▶ [INSTRUCTIONS TO FOLLOW] Repeat every record exactly, but omit the images.

▶ [GIVEN RECORDS]
########################################

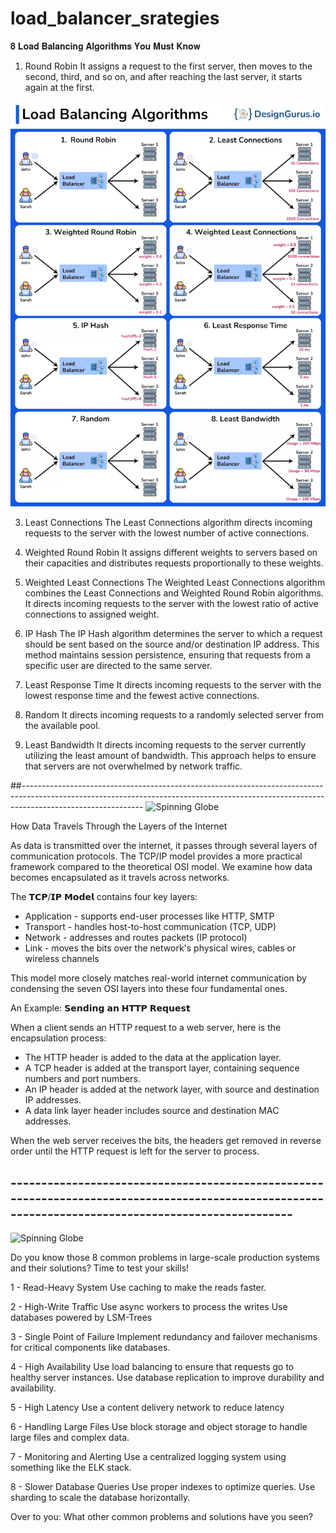 # load_balancer_srategies


𝟖 𝐋𝐨𝐚𝐝 𝐁𝐚𝐥𝐚𝐧𝐜𝐢𝐧𝐠 𝐀𝐥𝐠𝐨𝐫𝐢𝐭𝐡𝐦𝐬 𝐘𝐨𝐮 𝐌𝐮𝐬𝐭 𝐊𝐧𝐨𝐰

1. Round Robin
It assigns a request to the first server, then moves to the second, third, and so on, and after reaching the last server, it starts again at the first.

![Spinning Globe](https://github.com/ouminaElHassane/load_balancer_srategies/blob/master/1723367376171.gif)

3. Least Connections
The Least Connections algorithm directs incoming requests to the server with the lowest number of active connections. 

4. Weighted Round Robin
It assigns different weights to servers based on their capacities and distributes requests proportionally to these weights.

5. Weighted Least Connections
The Weighted Least Connections algorithm combines the Least Connections and Weighted Round Robin algorithms. It directs incoming requests to the server with the lowest ratio of active connections to assigned weight.

6. IP Hash
The IP Hash algorithm determines the server to which a request should be sent based on the source and/or destination IP address. This method maintains session persistence, ensuring that requests from a specific user are directed to the same server.

7. Least Response Time
It directs incoming requests to the server with the lowest response time and the fewest active connections.

8. Random
It directs incoming requests to a randomly selected server from the available pool.

9. Least Bandwidth
It directs incoming requests to the server currently utilizing the least amount of bandwidth. This approach helps to ensure that servers are not overwhelmed by network traffic.


##------------------------------------------------------------------------------------------------------------------------------------------------------------------------------------------
![Spinning Globe](https://github.com/user-attachments/assets/55f2d9f6-e353-4e70-9105-204747aea685)

How Data Travels Through the Layers of the Internet

As data is transmitted over the internet, it passes through several layers of communication protocols. The TCP/IP model provides a more practical framework compared to the theoretical OSI model. We examine how data becomes encapsulated as it travels across networks.

The 𝗧𝗖𝗣/𝗜𝗣 𝗠𝗼𝗱𝗲𝗹 contains four key layers:

- Application - supports end-user processes like HTTP, SMTP
- Transport - handles host-to-host communication (TCP, UDP)
- Network - addresses and routes packets (IP protocol)
- Link - moves the bits over the network's physical wires, cables or wireless channels

This model more closely matches real-world internet communication by condensing the seven OSI layers into these four fundamental ones.

An Example: 𝗦𝗲𝗻𝗱𝗶𝗻𝗴 𝗮𝗻 𝗛𝗧𝗧𝗣 𝗥𝗲𝗾𝘂𝗲𝘀𝘁

When a client sends an HTTP request to a web server, here is the encapsulation process:

- The HTTP header is added to the data at the application layer.
- A TCP header is added at the transport layer, containing sequence numbers and port numbers.
- An IP header is added at the network layer, with source and destination IP addresses.
- A data link layer header includes source and destination MAC addresses.

When the web server receives the bits, the headers get removed in reverse order until the HTTP request is left for the server to process.

## ----------------------------------------------------------------------------------------------------------------------------------------------------
![Spinning Globe](https://github.com/user-attachments/assets/26e25ae7-c8fc-4d03-9580-531d426ea579)


Do you know those 8 common problems in large-scale production systems and their solutions? Time to test your skills! 
 
1 - Read-Heavy System 
Use caching to make the reads faster. 
 
2 - High-Write Traffic 
Use async workers to process the writes 
Use databases powered by LSM-Trees 
 
3 - Single Point of Failure 
Implement redundancy and failover mechanisms for critical components like databases. 
 
4 - High Availability 
Use load balancing to ensure that requests go to healthy server instances. 
Use database replication to improve durability and availability. 
 
5 - High Latency 
Use a content delivery network to reduce latency 
 
6 - Handling Large Files 
Use block storage and object storage to handle large files and complex data. 
 
7 - Monitoring and Alerting 
Use a centralized logging system using something like the ELK stack. 
 
8 - Slower Database Queries 
Use proper indexes to optimize queries. 
Use sharding to scale the database horizontally. 
 
Over to you: What other common problems and solutions have you seen?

########################################

▶ [ANSWER SECTION]
 # load_balancer_srategies


𝟖 𝐋𝐨𝐚𝐝 𝐁𝐚𝐥𝐚𝐧𝐜𝐢𝐧𝐠 𝐀𝐥𝐠𝐨𝐫𝐢𝐭𝐡𝐦𝐬 𝐘𝐨𝐮 𝐌𝐮𝐬𝐭 𝐊𝐧𝐨𝐰

1. Round Robin
It assigns a request to the first server, then moves to the second, third, and so on, and after reaching the last server, it starts again at the first.

![Spinning Globe](https://github.com/ouminaElHassane/load_balancer_srategies/blob/master/1723367376171.gif)

3. Least Connections
The Least Connections algorithm directs incoming requests to the server with the lowest number of active connections. 

4. Weighted Round Robin
It assigns different weights to servers based on their capacities and distributes requests proportionally to these weights.

5. Weighted Least Connections
The Weighted Least Connections algorithm combines the Least Connections and Weighted Round Robin algorithms. It directs incoming requests to the server with the lowest ratio of active connections to assigned weight.

6. IP Hash
The IP Hash algorithm determines the server to which a request should be sent based on the source and/or destination IP address. This method maintains session persistence, ensuring that requests from a specific user are directed to the same server.

7. Least Response Time
It directs incoming requests to the server with the lowest response time and the fewest active connections.

8. Random
It directs incoming requests to a randomly selected server from the available pool.

9. Least Bandwidth
It directs incoming requests to the server currently utilizing the least amount of bandwidth. This approach helps to ensure that servers are not overwhelmed by network traffic.


##------------------------------------------------------------------------------------------------------------------------------------------------------------------------------------------
![Spinning Globe](https://github.com/user-attachments/assets/55f2d9f6-e353-4e70-9105-204747aea685)

How Data Travels Through the Layers of the Internet

As data is transmitted over the internet, it passes through several layers of communication protocols. The TCP/IP model provides a more practical framework compared to the theoretical OSI model. We examine how data becomes encapsulated as it travels across networks.

The 𝗧𝗖𝗣/𝗜𝗣 𝗠𝗼𝗱𝗲𝗹 contains four key layers:

- Application - supports end-user processes like HTTP, SMTP
- Transport - handles host-to-host communication (TCP, UDP)
- Network - addresses and routes packets (IP protocol)
- Link - moves the bits over the network's physical wires, cables or wireless channels

This model more closely matches real-world internet communication by condensing the seven OSI layers into these four fundamental ones.

An Example: 𝗦𝗲𝗻𝗱𝗶𝗻𝗴 𝗮𝗻 𝗛𝗧𝗧𝗣 𝗥𝗲𝗾𝘂𝗲𝘀𝘁

When a client sends an HTTP request to a web server, here is the encapsulation process:

- The HTTP header is added to the data at the application layer.
- A TCP header is added at the transport layer, containing sequence numbers and port numbers.
- An IP header is added at the network layer, with source and destination IP addresses.
- A data link layer header includes source and destination MAC addresses.

When the web server receives the bits, the headers get removed in reverse order until the HTTP request is left for the server to process.

## ----------------------------------------------------------------------------------------------------------------------------------------------------
![Spinning Globe](https://github.com/user-attachments/assets/26e25ae7-c8fc-4d03-9580-531d426ea579)


Do you know those 8 common problems in large-scale production systems and their solutions? Time to test your skills! 
 
1 - Read-Heavy System 
Use caching to make the reads faster. 
 
2 - High-Write Traffic 
Use async workers to process the writes 
Use databases powered by LSM-Trees 
 
3 - Single Point of Failure 
Implement redundancy and failover mechanisms for critical components like databases. 
 
4 - High Availability 
Use load balancing to ensure that requests go to healthy server instances. 
Use database replication to improve durability and availability. 
 
5 - High Latency 
Use a content delivery network to reduce latency 
 
6 - Handling Large Files 
Use block storage and object storage to handle large files and complex data. 
 
7 - Monitoring and Alerting 
Use a centralized logging system using something like the ELK stack. 
 
8 - Slower Database Queries 
Use proper indexes to optimize queries. 
Use sharding to scale the database horizontally. 
 
Over to you: What other common problems and solutions have you seen?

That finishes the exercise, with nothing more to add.